> _ACTIVITY_:
The word "https" marks the lines to report; pull each of them from the listing.

> _EXERCISE INPUTS_:
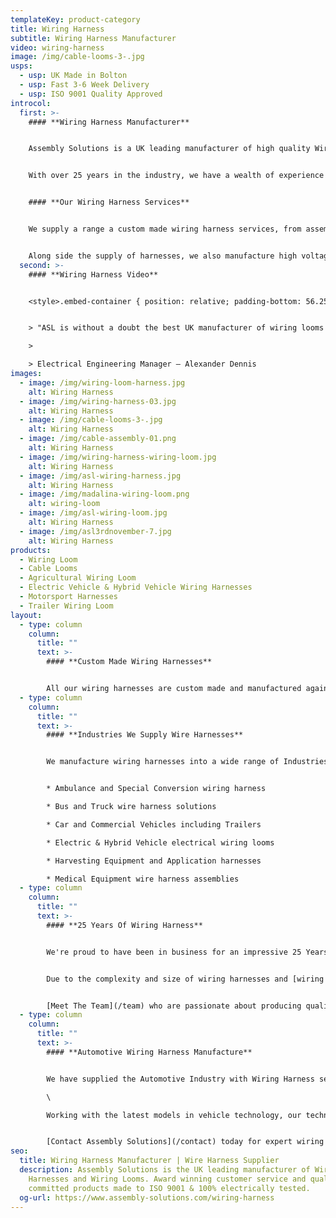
 ```yaml
---
templateKey: product-category
title: Wiring Harness
subtitle: Wiring Harness Manufacturer
video: wiring-harness
image: /img/cable-looms-3-.jpg
usps:
  - usp: UK Made in Bolton
  - usp: Fast 3-6 Week Delivery
  - usp: ISO 9001 Quality Approved
introcol:
  first: >-
    #### **Wiring Harness Manufacturer**


    Assembly Solutions is a UK leading manufacturer of high quality Wiring Harnesses and Wiring Looms. We're an award winning Bolton based family business, fully accredited to the Quality International Standards of **ISO 45001** and **ISO 45001**.


    With over 25 years in the industry, we have a wealth of experience in all types of electrical wiring harnesses and wire looms, and continue to supply to world leading companies. These include; Aston Martin, Ford, Rolls Royce and Siemens. All our wiring harness projects are quoted from customers CAD drawings, and we have in-house wiring harness engineers who can assist with technical design. We manufacture in low & high volume, and offer design/engineering support to ensure all cable looms and harnesses are built both cost-effective and fit for application.


    #### **Our Wiring Harness Services**


    We supply a range a custom made wiring harness services, from assembling simple automotive harness leads, to high complexity full vehicle wiring harnesses combined with electrical control panel cabinets. 


    Along side the supply of harnesses, we also manufacture high voltage cables, electric cables, HV battery cables and EV inverter cables. We're an award winning family business who are committed to quality and building strong relationships with customers. Our fantastic team of wiring harness builders all have over 10 years of wiring experience and work at such an incredible speed.
  second: >-
    #### **Wiring Harness Video**


    <style>.embed-container { position: relative; padding-bottom: 56.25%; height: 0; overflow: hidden; max-width: 100%; } .embed-container iframe, .embed-container object, .embed-container embed { position: absolute; top: 0; left: 0; width: 100%; height: 100%; }</style><div class='embed-container'><iframe src='https://www.youtube.com/embed/TTebZ3qU9sQ?loop=1&playlist=TTebZ3qU9sQ' frameborder='0' allowfullscreen></iframe></div>


    > "ASL is without a doubt the best UK manufacturer of wiring looms and wiring harnesses. They've been our preferred supplier for over 10 years and so far we have absolutely no complaints. They're one of our best suppliers, quality is excellent, always quick to respond, really friendly and support with fast deliveries when we have urgent demands"

    >

    > Electrical Engineering Manager – Alexander Dennis
images:
  - image: /img/wiring-loom-harness.jpg
    alt: Wiring Harness
  - image: /img/wiring-harness-03.jpg
    alt: Wiring Harness
  - image: /img/cable-looms-3-.jpg
    alt: Wiring Harness
  - image: /img/cable-assembly-01.png
    alt: Wiring Harness
  - image: /img/wiring-harness-wiring-loom.jpg
    alt: Wiring Harness
  - image: /img/asl-wiring-harness.jpg
    alt: Wiring Harness
  - image: /img/madalina-wiring-loom.png
    alt: wiring-loom
  - image: /img/asl-wiring-loom.jpg
    alt: Wiring Harness
  - image: /img/asl3rdnovember-7.jpg
    alt: Wiring Harness
products:
  - Wiring Loom
  - Cable Looms
  - Agricultural Wiring Loom
  - Electric Vehicle & Hybrid Vehicle Wiring Harnesses
  - Motorsport Harnesses
  - Trailer Wiring Loom
layout:
  - type: column
    column:
      title: ""
      text: >-
        #### **Custom Made Wiring Harnesses**


        All our wiring harnesses are custom made and manufactured against customer specification & drawing. As an ISO 9001 approved manufacturer we produce wiring harnesses to the highest quality and carry out a full electrical test on every product before despatch. Our harness team are trained to IPC A-620 standards and understand the importance of reliability. All our harnesses are built against customer drawing, and our skilled and quality conscious team are fully trained and technically well experienced harness builders. Every loom is made to perfection and turned around on an efficient 3-6 weeks. All our wiring assemblies are built to a robust and high quality standard that ensures products will withstand any environmental condition.
  - type: column
    column:
      title: ""
      text: >-
        #### **Industries We Supply Wire Harnesses**


        We manufacture wiring harnesses into a wide range of Industries and applications;


        * Ambulance and Special Conversion wiring harness

        * Bus and Truck wire harness solutions

        * Car and Commercial Vehicles including Trailers

        * Electric & Hybrid Vehicle electrical wiring looms

        * Harvesting Equipment and Application harnesses

        * Medical Equipment wire harness assemblies
  - type: column
    column:
      title: ""
      text: >-
        #### **25 Years Of Wiring Harness**


        We're proud to have been in business for an impressive 25 Years and over this time been involved with some interesting and innovative wiring harness projects. In our bright and spacious Bolton factory we have an efficient production set-up including 10m long wiring build boards and cable reels and connectors on stock trolleys. 


        Due to the complexity and size of wiring harnesses and [wiring looms](/wiring-loom), our production team find that the fastest and most efficient way to build is by working off floor standing harness boards. All boards are custom made for each wiring harness part number with a CAD drawing made to scale and placed on the board prior to build. Our technical engineers ensure that the CAD drawing is printed with correct cable specifications and lengths, connectors and note any special processes that may need to be carried out ie. heat shrinking to protect particular areas of the harnesses. We pride ourselves most of our fast deliveries which all include 100% electrically tested harnesses. Quality is the most important part of the wiring harnesses and we are pleased to be ISO 9001 accredited.


        [Meet The Team](/team) who are passionate about producing quality wiring harnesses and providing an excellent customer service.
  - type: column
    column:
      title: ""
      text: >-
        #### **Automotive Wiring Harness Manufacture**


        We have supplied the Automotive Industry with Wiring Harness services for 25 Years and over this time have built a portfolio including; Aston Martin, Ford and Rolls-Royce. Our expertise in [wiring looms](/wiring-loom) has grown tremendously, where we now boast an extensive range of experience in commercial vehicles. These include; Ambulances, Buses, Cars, Trucks, Trailers and Vans. \

        \

        Working with the latest models in vehicle technology, our technical team have the knowledge and skills to support wiring harnesses for any [electric and hybrid](/electric-vehicle-and-hybrid-vehicle-wiring-harnesses) system. We also supply wiring harnesses for equipment used in the Agricultural Industry. These include; Crop Spraying tractors, Flail Mowers and Harvesters. Every industrial wire harness we manufacture is expertly designed and created with the best instruments and materials to assure both quality and safety for our customers.


        [Contact Assembly Solutions](/contact) today for expert wiring harness advice. Our sales team will be happy to discuss your needs and provide you with a quick quote.
seo:
  title: Wiring Harness Manufacturer | Wire Harness Supplier
  description: Assembly Solutions is the UK leading manufacturer of Wiring
    Harnesses and Wiring Looms. Award winning customer service and quality
    committed products made to ISO 9001 & 100% electrically tested.
  og-url: https://www.assembly-solutions.com/wiring-harness
---
```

> _SOLUTION TO THE PROBLEM_:
    <style>.embed-container { position: relative; padding-bottom: 56.25%; height: 0; overflow: hidden; max-width: 100%; } .embed-container iframe, .embed-container object, .embed-container embed { position: absolute; top: 0; left: 0; width: 100%; height: 100%; }</style><div class='embed-container'><iframe src='https://www.youtube.com/embed/TTebZ3qU9sQ?loop=1&playlist=TTebZ3qU9sQ' frameborder='0' allowfullscreen></iframe></div>
  og-url: https://www.assembly-solutions.com/wiring-harness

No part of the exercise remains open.